In the research community, "4D" is a commonly used term to differentiate from work on static 3D objects and environments, especially in recent years since the advent of NeRF.
The term "dynamic" has long been used similarly, but sometimes connotes a narrower scope. For example, reconstruction of cloth dynamics from an RGBD sensor, human body motion from a multi-view camera rig, or a scene from video, but assuming that the scene can be decomposed into rigid objects with their individual dynamics and an otherwise static environment. An even narrower related term in this space would be "articulated", such as reconstruction of humans, animals, or objects with moving parts. However, the representations used in prior works typically did not generalize outside their target domains.
So, "4D" has become more common recently to reflect the development of more general representations that can be used to model dynamic objects and environments.
If you'd like to find related work, I'd recommend searching in conjunction with a conference name to start, e.g. "4D CVPR" or "4D NeurIPS", and then digging into webpages of specific researchers or lab groups. Here are a couple interesting related works I found:
All that considered, "4D dynamical worlds" does feel like buzzword salad, even if the intended audience is the research community, for two main reasons. First, it's as if some authors with a background in physics simulation wanted to reference "dynamical systems", but none of the prior work in 4D reconstruction/generation uses "dynamical", they use "dynamic". Second, as described above, the whole point of "4D" is that it's more general than "dynamic", using both is redundant. So, "4D worlds" would be more appropriate IMO.
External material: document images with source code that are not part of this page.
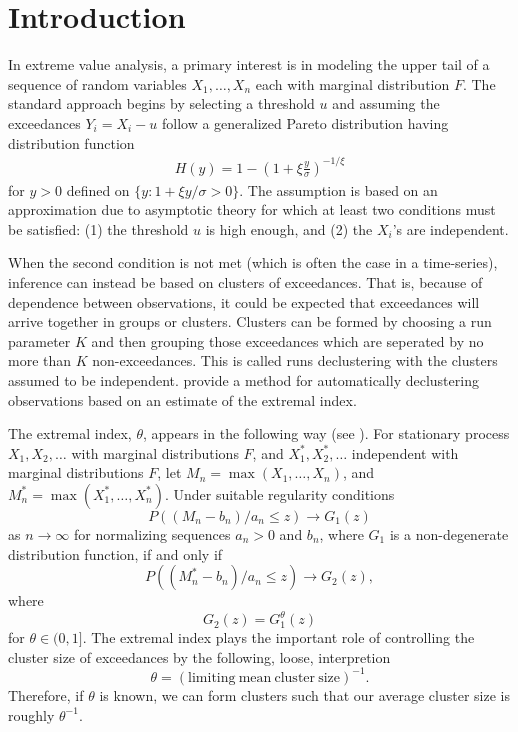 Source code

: \section{Introduction}
\label{intro}

In extreme value analysis, a primary interest is in modeling the upper tail of a sequence of random variables $X_1,\ldots,X_n$ each with marginal distribution $F$. The standard approach begins by selecting a threshold $u$ and assuming the exceedances $Y_i=X_i-u$ follow a generalized Pareto distribution having distribution function
\begin{align}
H(y) = 1 - \left(1 + \xi \frac{y}{\sigma}\right)^{-1/\xi} \label{gpmod}
\end{align}
for $y>0$ defined on $\{y:1+\xi y/\sigma>0\}$. The assumption is based on an approximation due to asymptotic theory for which at least two conditions must be satisfied: (1) the threshold $u$ is high enough, and (2) the $X_i$'s are independent.

When the second condition is not met (which is often the case in a time-series), inference can instead be based on clusters of exceedances. That is, because of dependence between observations, it could be expected that exceedances will arrive together in groups or clusters. Clusters can be formed by choosing a run parameter $K$ and then grouping those exceedances which are seperated by no more than $K$ non-exceedances. This is called runs declustering with the clusters assumed to be independent. \cite{ferro2003inference} provide a method for automatically declustering observations based on an estimate of the extremal index.

The extremal index, $\theta$, appears in the following way (see \cite{coles2001introduction}). For stationary process $X_1,X_2,\ldots$ with marginal distributions $F$, and $X_1^*,X_2^*,\ldots$ independent with marginal distributions $F$, let $M_n=\max(X_1,\ldots,X_n)$, and $M_n^*=\max(X_1^*,\ldots,X_n^*)$. Under suitable regularity conditions
\[ P((M_n-b_n)/a_n \leq z) \rightarrow G_1(z) \]
as $n\rightarrow\infty$ for normalizing sequences $a_n>0$ and $b_n$, where $G_1$ is a non-degenerate distribution function, if and only if
\[ P((M_n^*-b_n)/a_n \leq z) \rightarrow G_2(z),\]
where
\[ G_2(z)=G_1^\theta(z) \]
for $\theta\in(0,1]$. The extremal index plays the important role of controlling the cluster size of exceedances by the following, loose, interpretion
\[ \theta = (\mathrm{limiting~mean~cluster~size})^{-1}. \]
Therefore, if $\theta$ is known, we can form clusters such that our average cluster size is roughly $\theta^{-1}$.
Its a feature of that field of science. I'm currently working in a lab that is doing bunch of things that in papers are described $adjective-AI. In practice its just a slightly hyped, but vaguely agreed upon by consensus in weird science paper english term, or set of terms. (in the same way that guassian splats and totally just point clouds with efficient alpha blending[only slightly more complex, please don't just take my word for it])
You probably understand what this term is meant to describe, but to spell it out gives a bit of insight into _why_ its got such a shite name.
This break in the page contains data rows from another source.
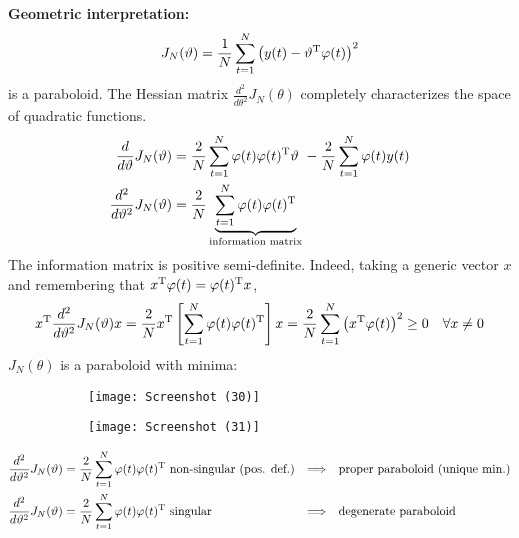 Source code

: \textbf{Geometric interpretation:}
\begin{equation*}
J_{N}(\vartheta) =\frac{1}{N}\sum _{t=1}^{N}\left(y(t) -\vartheta ^{\mathrm{T}} \varphi (t)\right)^{2}
\end{equation*}
is a paraboloid. The Hessian matrix $ \frac{d^{2}}{d\theta ^{2}} J_{N}(\theta)$ completely characterizes the space of quadratic functions.
\begin{align*}
\frac{d}{d\vartheta } J_{N}(\vartheta) & =\frac{2}{N}\sum _{t=1}^{N} \varphi (t) \varphi (t)^{\mathrm{T}} \vartheta \ -\frac{2}{N}\sum _{t=1}^{N} \varphi (t) y(t)\\
\frac{d^{2}}{d\vartheta ^{2}} J_{N}(\vartheta) & =\frac{2}{N}\underbrace{\sum _{t=1}^{N} \varphi (t) \varphi (t)^{\mathrm{T}}}_{\text{information matrix}}
\end{align*}
The information matrix is positive semi-definite. Indeed, taking a generic vector $x$ and remembering that $x^{\mathrm{T}} \varphi (t) =\varphi (t)^{\mathrm{T}} x$,
\[
	x^{\mathrm{T}}\frac{d^{2}}{d\vartheta ^{2}} J_{N}(\vartheta) x = \frac{2}{N} x^{\mathrm{T}}\left[\sum _{t=1}^{N} \varphi (t) \varphi (t)^{\mathrm{T}}\right] x=\frac{2}{N}\sum _{t=1}^{N}\left(x^{\mathrm{T}} \varphi (t)\right)^{2} \geq 0 \quad \forall x\neq 0
\]
$ J_{N}(\theta)$ is a paraboloid with minima:
\begin{figure}[htpb]
	\centering
	\begin{subfigure}{.5\textwidth}
		\centering
		\texttt{[image: Screenshot (30)]}
		\label{fig:test1}
	\end{subfigure}%
	\begin{subfigure}{.5\textwidth}
		\centering
		\texttt{[image: Screenshot (31)]}
		\label{fig:test2}
	\end{subfigure}
\end{figure}
\FloatBarrier
\begin{align*}
\frac{d^{2}}{d\vartheta ^{2}} J_{N}(\vartheta) & =\frac{2}{N}\sum _{t=1}^{N} \varphi (t) \varphi (t)^{\mathrm{T}} \text{ non-singular (pos. def.)} & \Longrightarrow\quad& \text{proper paraboloid (unique min.)}\\
\frac{d^{2}}{d\vartheta ^{2}} J_{N}(\vartheta) & =\frac{2}{N}\sum _{t=1}^{N} \varphi (t) \varphi (t)^{\mathrm{T}} \text{ singular} &\Longrightarrow\quad& \text{degenerate paraboloid}
\end{align*}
o "4d": because its doing things over time. Normally thats a static scene with a camera flying through it (3D). when you have stuff other than the camera moving, you get an extra dimension, hence 4D.
o "dynamical" (god I hate this) dynamic means that objects in the video are moving around. So you can just used the multiple camera locations to build up a single view of an object or room, you need to account for movement of things in the scene.
o "worlds" to highlight that its not just one room being re-used over and over, its a generator (well its not, but thats for another post) of diverse scenes that can represent many locations around the world.
> Genesis's physics engine is developed in pure Python, while being 10-80x faster than existing GPU-accelerated stacks like Isaac Gym and MJX. ... Nvidia brought GPU acceleration to robotic simulation, speeding up simulation speed by more than one order of magnitude compared to CPU-based simulation. ... Genesis pushes up this speed by another order of magnitude.
I can believe that setting up some kind of compute pipeline in a high level language such as Python could be fast, but the marketing materials aren't explaining any of the "how", if it's real it must be GPU-accelerated, but they almost imply that it isn't. Looks neat, hope it works great!